Even these high brows have problems too, don't they? They need attention all the more. But it is easier to reach out and they can better reason and think through issues. That is why younger children isn't who I would want to teach either, especially in our highly formalised education environment with the stress on exams and grades. They also need more behavioural control and management. As I mentioned before, at their age it should be exploration, discovery and fun learning in an informal way.

Bumping into my ex-student Casper illustrates this point very well. He was just a scrawny primary three kid with a squeaky voice, mischievous , hyperactive and harping on topics any 9 year-old would when I first tutored him. He is about fifteen now, still scrawny, but his voice has matured and his language ability, conversational topics and thoughts are different too. I feel I can communicate with him on a different and higher plane now. I text him to fix a day to meet alone.

I may have bumped into another ex-student of mine at the pool (you guess what kinda pool I mean) and he must be like out of secondary school and into poly, ITE or JC?

In fact I have been bumping into many people. My ex-FT in secondary school (sorry I was in no mood to talk that day), Mediacorp stars (one whom had muscled, chiselled, macho-looking twins as his escort at the pool or were they his friends?), academicians, businesspeople, people from my past life (eg: classmates, schoolmates, oooo one girl from my ex-jc is living near me) and yes, my sister just this morning.

So please people, don't tell me what I should or should not be doing. It is my life and I know what is best for me and what would be most meaningful and satisfying.

I know many people would draw parallels between my experience as a tenant now and formerly as a landlord. They would think the role reversal would be a lesson to teach or learn from . I am so sorry they cannot be any wronger. The contexts in which each operated in were entirely different.

First, my former house was a one-level and compact 4 roomer. At the entrance the control switch for the lights are just there. The places I have lived in were and are now an executive apartment with a long corridor leading to the bedrooms and a duplex terrace house. The lockset to the bedrooms in my current abode is a door handle and a keyhole. If the landlord doesn't want me to have lock and key, I have to change the entire lockset. It is not like my 4-roomer which is only a keyhole and a key to lock/unlock it. I only need to make a key, not an entire lockset.

At my former place, the common bath was exclusively for the sole use of one tenant. At the executive apartment, three of us (possibly even more) were clamouring for just one bath. So if someone is bathing in there, and I am on high-tide, I can't possibly breathe in and hold my bladder.
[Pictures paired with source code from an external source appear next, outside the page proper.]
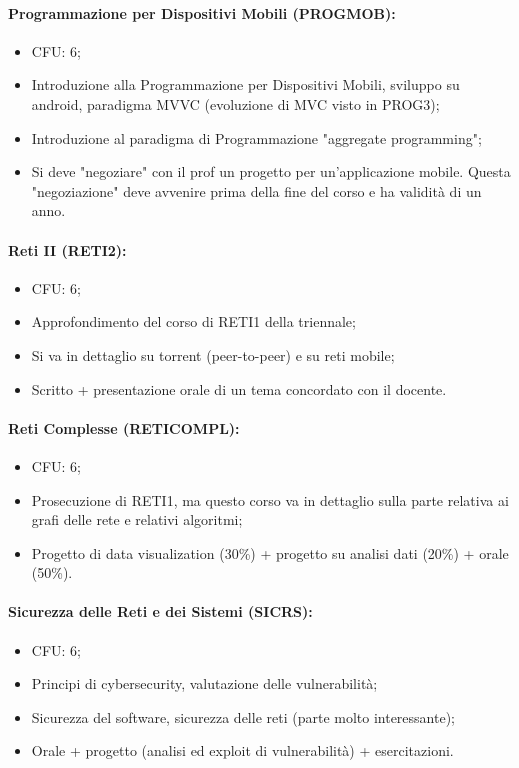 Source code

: \paragraph{Programmazione per Dispositivi Mobili (PROGMOB):}

\begin{itemize}
  \item CFU: 6;
  \item Introduzione alla Programmazione per Dispositivi Mobili, sviluppo su android, paradigma MVVC (evoluzione di MVC visto in PROG3);
  \item Introduzione al paradigma di Programmazione "aggregate programming";
  \item Si deve "negoziare" con il prof un progetto per un'applicazione mobile. Questa "negoziazione" deve avvenire prima della fine del corso e ha validità di un anno.
\end{itemize}

\paragraph{Reti II (RETI2):}

\begin{itemize}
  \item CFU: 6;
  \item Approfondimento del corso di RETI1 della triennale;
  \item Si va in dettaglio su torrent (peer-to-peer) e su reti mobile;
  \item Scritto + presentazione orale di un tema concordato con il docente. 
\end{itemize}

\paragraph{Reti Complesse (RETICOMPL):}

\begin{itemize}
  \item CFU: 6;
  \item Prosecuzione di RETI1, ma questo corso va in dettaglio sulla parte relativa ai grafi delle rete e relativi algoritmi;
  \item Progetto di data visualization (30\%) + progetto su analisi dati (20\%) + orale (50\%).
\end{itemize}

\paragraph{Sicurezza delle Reti e dei Sistemi (SICRS):}

\begin{itemize}
  \item CFU: 6;
  \item Principi di cybersecurity, valutazione delle vulnerabilità;
  \item Sicurezza del software, sicurezza delle reti (parte molto interessante);
  \item Orale + progetto (analisi ed exploit di vulnerabilità) + esercitazioni.
\end{itemize}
I have to pee somewhere, certainly not in my pants, but perhaps over at the kitchen sink? So if MR BOSSY tells me to call him if I need the bath, can't he at least take his mobile with him inside and I will call as he wants me to ?
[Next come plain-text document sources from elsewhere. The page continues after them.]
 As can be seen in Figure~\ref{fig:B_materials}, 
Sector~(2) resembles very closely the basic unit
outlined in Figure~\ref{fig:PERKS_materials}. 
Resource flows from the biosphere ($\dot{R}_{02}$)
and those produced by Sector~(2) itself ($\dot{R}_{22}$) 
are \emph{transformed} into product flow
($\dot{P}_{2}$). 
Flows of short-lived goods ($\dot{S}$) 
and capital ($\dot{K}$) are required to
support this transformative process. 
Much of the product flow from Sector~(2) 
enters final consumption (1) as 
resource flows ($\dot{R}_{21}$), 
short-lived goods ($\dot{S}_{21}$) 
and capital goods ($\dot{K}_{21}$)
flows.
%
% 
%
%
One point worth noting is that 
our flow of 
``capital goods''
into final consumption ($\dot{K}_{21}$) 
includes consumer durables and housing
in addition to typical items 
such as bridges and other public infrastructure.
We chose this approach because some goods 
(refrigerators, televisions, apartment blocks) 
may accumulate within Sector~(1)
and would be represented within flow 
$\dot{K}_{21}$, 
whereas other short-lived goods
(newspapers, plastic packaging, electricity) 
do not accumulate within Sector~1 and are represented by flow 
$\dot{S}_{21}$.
I wanted to, at one juncture, to go to MR PSYHCO for a haircut at a whopping $14. Now, seeing how things have turned out, I have decided to withdraw this intended support and have my hair cut at the Malay barber instead for $9.

If the brokerage's online trading system is not as buggy as I think it is and as they claim it isn't, then tell me why on one fine day, I see only a partial contracted list of stocks? What utter fandangle! If they can't check on my bank statement then why when I call in on the bank's hotline, I get transferred to the same person whom I liaise with at the brokerage? A double coincidence or some chuckleheady multi-tasking, cross-over the line thingy?

I had the misfortune to lock up my SIM card and as I don't have a fixed line anymore, I fished into my wallet and was grateful I still have the left-over magnetic-strip telephone cards valued at $3 and $5 respectively. One was depleted in value till the last tens of cents while another was almost full. Now the public phones are operated by SINGTEL but I am on STARHUB. I have to pay $0.60 for a 100 directory assitance call (the 1633 number cannot be dialled and had to have a few more digits placed in front) and when I inserted a dollar coin to make this call, it swallowed it up hook, line and sinker when the call ended even though I still have at least $0.70 credit because it doesnt refund unused portion of the value.

Next was choosing the red or silver phones as the magnetic strips are being phased out and phone chipcards are in. I couldn't use the magnetic strips at the red phones and had to hunt down a silver one. It was a hell of a morning I tell you.

Now I have my mobile phone and SIM card all securely locked up with a password. It is mind-blowing the copious amounts of passwords , PINs , user identities and account numbers I have to remember just to log in online for my various purposes.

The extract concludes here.